Who Is Good?

Posted on 04 August 2014

In the last number of decades we have seen more and more people admiring fictional villains, seeking transgressive humour, and deriding those things that are meant to represent good. In step with these trends is the increasing violence found in TV, film, and computer games.

Is this a sign that people are going bad? Is the civilising force of society breaking down? Are those things that keep people from basic destructive urges dissolving? I would say, little bit yes…and a bit more no.

The best metaphor I can think of for our current situation is a dysfunctional family. In such a family you may have a husband/father who was abused by his own parents as a child. He has learned that the safest place to be is in power, where he can intimidate others, and frighten people into giving him what he needs and wants. He is terrified of showing any sign of weakness, because as a child the weaknesses of being small, emotional, and inexperienced had dire consequences.

In the same family you may have a wife/mother who was abused in her own way. She will have received little acknowledgement as a child, except when destructive attention was directed her way. She may end up feeling in need of a protector who is as big or bigger a force than her parents. In this way she may trade off who she fears most. She may feel that she can at least control her husband in some way and so he is in essence her dangerous guard dog. Living without him may seem terrifying in its own right.

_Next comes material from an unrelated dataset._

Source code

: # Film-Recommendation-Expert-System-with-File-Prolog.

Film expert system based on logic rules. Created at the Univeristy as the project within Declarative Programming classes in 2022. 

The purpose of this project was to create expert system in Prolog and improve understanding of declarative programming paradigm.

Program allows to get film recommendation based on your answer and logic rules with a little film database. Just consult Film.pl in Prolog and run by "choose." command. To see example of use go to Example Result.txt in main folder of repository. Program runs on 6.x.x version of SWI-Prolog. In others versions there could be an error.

The children have a natural inclination to bond with their first source of survival. If their parents are also dangerous to that survival, they will develop strategies to get by. Because this is all they know, they will see the situation as normal, and not even know to question it, much less realise something better is out there.

Some children will survive by doing what they are told, flattering their parents’s egos, and/or staying out of the way or hidden. They will agree to everything: all the demands, all of the judgements, all of the worldviews. In so doing they become part of the dynamic that holds the dysfunctional family together. They will be seen as “good” children by their parents, and parents of equally dysfunctional families.

Then you have the children who sense something is wrong. They may act out, becoming destructive. They may try running away. They may start questioning and talking back. They may start having problems with depression and suicidal behaviour. These will be seen as “bad” children for threatening the status quo of a dysfunctional situation.

So, who really are the “good” children and who the “bad”?

If we have a society that is similarly dysfunctional on a massive scale, then you are going to find people who are deemed “good” simply because they are holding the system in place. They aren’t good because they are kind, caring, or actively seeking the well-being of humanity and the planet. They smile and are unchallenging.

You will also find people who can’t manage living within a system that is inimical to their mental and emotional health. They may become violent and/or self-destructive. They may start speaking out, protesting, challenging social power. All of them will be called equally “bad”. Sometimes they will embrace this. Not often enough do people defend themselves as representing a healthier good.

Right now the Earth needs an uprising of genuine goodness: a goodness that enacts kindness, respect, acceptance, and the life-affirming. We need to rethink, redefine, and reclaim goodness. The bullies of the world are not good, but they are wounded, and completely lost in that woundedness. The “bad” kids of the world fully have it in them to lead us all to the light.